**Record extracts**.
----
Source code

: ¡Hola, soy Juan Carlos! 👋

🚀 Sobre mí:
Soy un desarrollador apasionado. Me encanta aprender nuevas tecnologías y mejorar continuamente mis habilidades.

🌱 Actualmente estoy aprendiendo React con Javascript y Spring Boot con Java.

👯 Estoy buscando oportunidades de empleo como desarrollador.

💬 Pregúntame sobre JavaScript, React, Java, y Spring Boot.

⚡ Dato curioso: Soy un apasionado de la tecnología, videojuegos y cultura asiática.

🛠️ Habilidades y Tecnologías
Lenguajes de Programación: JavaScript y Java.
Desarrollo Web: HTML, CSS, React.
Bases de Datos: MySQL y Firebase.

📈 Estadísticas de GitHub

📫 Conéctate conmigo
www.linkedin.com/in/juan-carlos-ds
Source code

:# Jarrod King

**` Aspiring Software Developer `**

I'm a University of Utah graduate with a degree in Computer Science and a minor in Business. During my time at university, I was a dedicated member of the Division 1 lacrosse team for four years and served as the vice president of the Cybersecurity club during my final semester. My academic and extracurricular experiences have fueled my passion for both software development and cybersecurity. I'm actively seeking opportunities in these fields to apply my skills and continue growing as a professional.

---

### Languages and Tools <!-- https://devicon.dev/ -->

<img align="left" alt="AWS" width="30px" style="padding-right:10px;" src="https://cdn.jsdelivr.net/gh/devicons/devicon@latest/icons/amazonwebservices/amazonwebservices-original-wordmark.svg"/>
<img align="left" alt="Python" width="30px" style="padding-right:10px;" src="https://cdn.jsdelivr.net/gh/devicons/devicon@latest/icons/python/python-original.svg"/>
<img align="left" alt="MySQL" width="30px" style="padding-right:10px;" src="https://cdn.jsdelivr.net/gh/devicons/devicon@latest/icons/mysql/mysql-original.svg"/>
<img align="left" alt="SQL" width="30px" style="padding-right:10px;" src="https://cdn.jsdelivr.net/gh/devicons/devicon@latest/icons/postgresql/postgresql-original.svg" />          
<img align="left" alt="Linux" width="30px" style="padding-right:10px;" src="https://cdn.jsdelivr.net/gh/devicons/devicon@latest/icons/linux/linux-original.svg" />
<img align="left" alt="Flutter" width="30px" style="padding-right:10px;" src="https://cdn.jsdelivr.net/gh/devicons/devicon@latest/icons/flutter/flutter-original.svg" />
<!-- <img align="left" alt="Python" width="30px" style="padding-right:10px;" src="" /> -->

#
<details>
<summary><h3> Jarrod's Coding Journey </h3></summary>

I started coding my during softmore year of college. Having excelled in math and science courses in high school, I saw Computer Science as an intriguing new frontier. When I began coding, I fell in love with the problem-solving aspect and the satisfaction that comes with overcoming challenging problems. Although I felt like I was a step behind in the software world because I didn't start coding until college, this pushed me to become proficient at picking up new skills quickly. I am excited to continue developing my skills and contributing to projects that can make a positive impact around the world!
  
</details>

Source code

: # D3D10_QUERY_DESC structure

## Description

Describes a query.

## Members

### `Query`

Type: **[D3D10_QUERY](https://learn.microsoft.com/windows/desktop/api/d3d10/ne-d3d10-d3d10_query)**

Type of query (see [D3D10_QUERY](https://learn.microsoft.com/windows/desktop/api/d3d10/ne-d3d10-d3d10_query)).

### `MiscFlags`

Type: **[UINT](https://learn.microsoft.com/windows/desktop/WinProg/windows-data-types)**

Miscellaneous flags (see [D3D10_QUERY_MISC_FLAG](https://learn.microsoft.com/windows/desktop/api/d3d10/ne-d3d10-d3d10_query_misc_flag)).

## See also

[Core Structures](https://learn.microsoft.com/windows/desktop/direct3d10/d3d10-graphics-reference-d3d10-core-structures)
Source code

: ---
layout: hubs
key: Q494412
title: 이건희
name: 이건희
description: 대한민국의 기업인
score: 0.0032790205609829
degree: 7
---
----
**Your objective**. Each line of the data that holds "with" should be reported.

**Written answer**.
I'm a University of Utah graduate with a degree in Computer Science and a minor in Business. During my time at university, I was a dedicated member of the Division 1 lacrosse team for four years and served as the vice president of the Cybersecurity club during my final semester. My academic and extracurricular experiences have fueled my passion for both software development and cybersecurity. I'm actively seeking opportunities in these fields to apply my skills and continue growing as a professional.
I started coding my during softmore year of college. Having excelled in math and science courses in high school, I saw Computer Science as an intriguing new frontier. When I began coding, I fell in love with the problem-solving aspect and the satisfaction that comes with overcoming challenging problems. Although I felt like I was a step behind in the software world because I didn't start coding until college, this pushed me to become proficient at picking up new skills quickly. I am excited to continue developing my skills and contributing to projects that can make a positive impact around the world!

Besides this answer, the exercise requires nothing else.